What Execs Should Know About Deep Learning Source: Mo Patel, Teradata
Deep learning takes a step beyond machine learning, and it's first killer app is computervision.
From Uber using past trips to predict its customers’ future habits to Facebook automatically tagging a picture you upload of your family, data is everywhere these days, and smart companies are using it to inform a better experience for their customers. Could the same be true for your company?
When it comes to making sense of big data, enterprises are heavily invested in machine learning. Simply put, machine learning uses algorithms to find patterns in data fed to it by humans. (There are resources out there for executives who want a high-level overview of this approach.)
Typically, machine learning deals with data that is relatively simple. This low-dimensional data, whether structured or unstructured, can be analyzed in light of a handful of factors. But eventually, companies started amassing a lot of highly complex data, things like images. That meant it was time for more sophisticated analytics tools. Enter deep learning.
“Wait,” you may be thinking. “I’ve been using those terms interchangeably. Aren’t they the same thing?” That is a pretty widespread assumption, but deep learning is exactly as it sounds, deeper.
Traditional machine learning requires humans to provide context for data — something called feature engineering — so a machine can make better predictions. Deep learning uses a layered approach to make better decisions by constantly curating the data it is fed. It simplifies feature engineering in many ways, putting more of the work on machines, and ever more complex, self-learning models. Essentially, deep learning can assess and categorize data like our five human senses, and then make correlations more akin to the human mind.
How can deep learning change your business?
So how do you know if deep learning is right for your business? For starters, you need a lot of data for it to work. It’s a powerful tool, but you need a really complex problem to use it effectively. The amount of data produced every day sits around 2.5 exabytes, and businesses now equate parsing through all this data as a solution to their business problems. And with deep learning, they now have smart machines to parse through their most complex, multidimensional data to gain new insights.

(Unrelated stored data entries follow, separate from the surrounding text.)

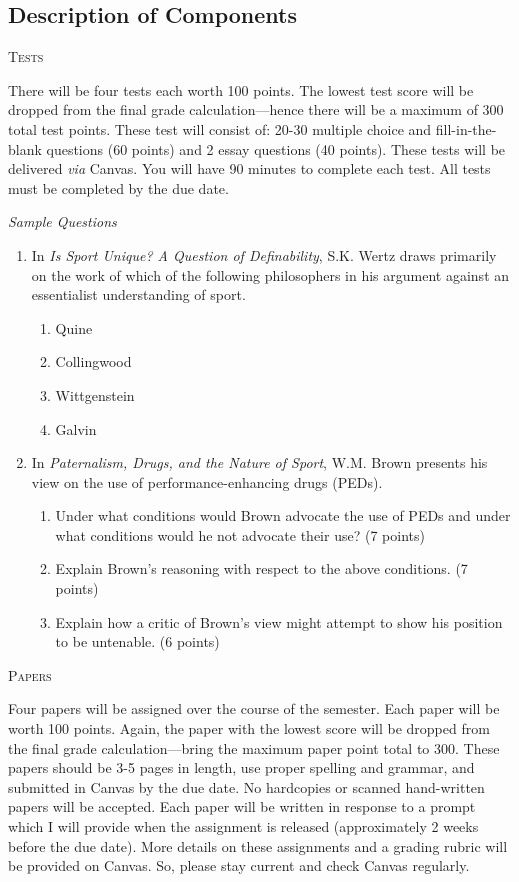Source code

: \documentclass{tufte-handout}
\begin{document}
\begin{fullwidth}
\subsection{Description of Components}
\begin{center}
\textsc{Tests} \\
\end{center}
There will be four tests each worth 100 points. The lowest test score will be dropped from the final grade calculation---hence there will be a maximum of 300 total test points. These test will consist of: 20-30 multiple choice and fill-in-the-blank questions (60 points) and 2 essay questions (40 points). These tests will be delivered \textit{via} Canvas. You will have 90 minutes to complete each test. All tests must be completed by the due date.
\begin{center}
\textsl{Sample Questions}
\end{center}
\begin{enumerate}
	\item In \textit{Is Sport Unique? A Question of Definability}, S.K. Wertz draws primarily on the work of which of the following philosophers in his argument against an essentialist understanding of sport.
	\begin{enumerate}
		\item Quine
		\item Collingwood
		\item Wittgenstein
		\item Galvin
	\end{enumerate}
	\item In \textit{Paternalism, Drugs, and the Nature of Sport}, W.M. Brown presents his view on the use of performance-enhancing drugs (PEDs). 
	\begin{enumerate}
		\item Under what conditions would Brown advocate the use of PEDs and under what conditions would he not advocate their use? (7 points)
		\item Explain Brown's reasoning with respect to the above conditions. (7 points)
		\item Explain how a critic of Brown's view might attempt to show his position to be untenable. (6 points)
	\end{enumerate}
\end{enumerate}

\begin{center}
\textsc{Papers} \\
\end{center}
Four papers will be assigned over the course of the semester. Each paper will be worth 100 points. Again, the paper with the lowest score will be dropped from the final grade calculation---bring the maximum paper point total to 300. These papers should be 3-5 pages in length, use proper spelling and grammar, and submitted in Canvas by the due date. No hardcopies or scanned hand-written papers will be accepted. Each paper will be written in response to a prompt which I will provide when the assignment is released (approximately 2 weeks before the due date). More details on these assignments and a grading rubric will be provided on Canvas. So, please stay current and check Canvas regularly.


\end{fullwidth}
\end{document}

Deep learning is great for video, speech or images. Traditional machine learning models can’t make heads-or-tails of complex images, for example. Yet deep learning and its tool computervision, can, relatively easily, teach itself the difference between cats and dogs. Vision and image detection are great deep learning applications. With it, businesses can track sentiment from pictures on Instagram. Or it can build image recognition into apps, so users that want to re-purchase an item can simply capture it on the camera — a current feature of Amazon’s app — to place the item in their shopping cart.
Which industries stand to benefit the most from the deep learning revolution?
Above all other applications, deep learning holds the most immediate promise in healthcare. It is an industry full of visual data, and one that is on track to account for $1 out of every $5 spent in the United States. A lot of expensive and skilled procedures in healthcare involve imaging. From MRIs to CAT scans and even simple X-rays, doctors use visual observation to determine a diagnosis from a picture.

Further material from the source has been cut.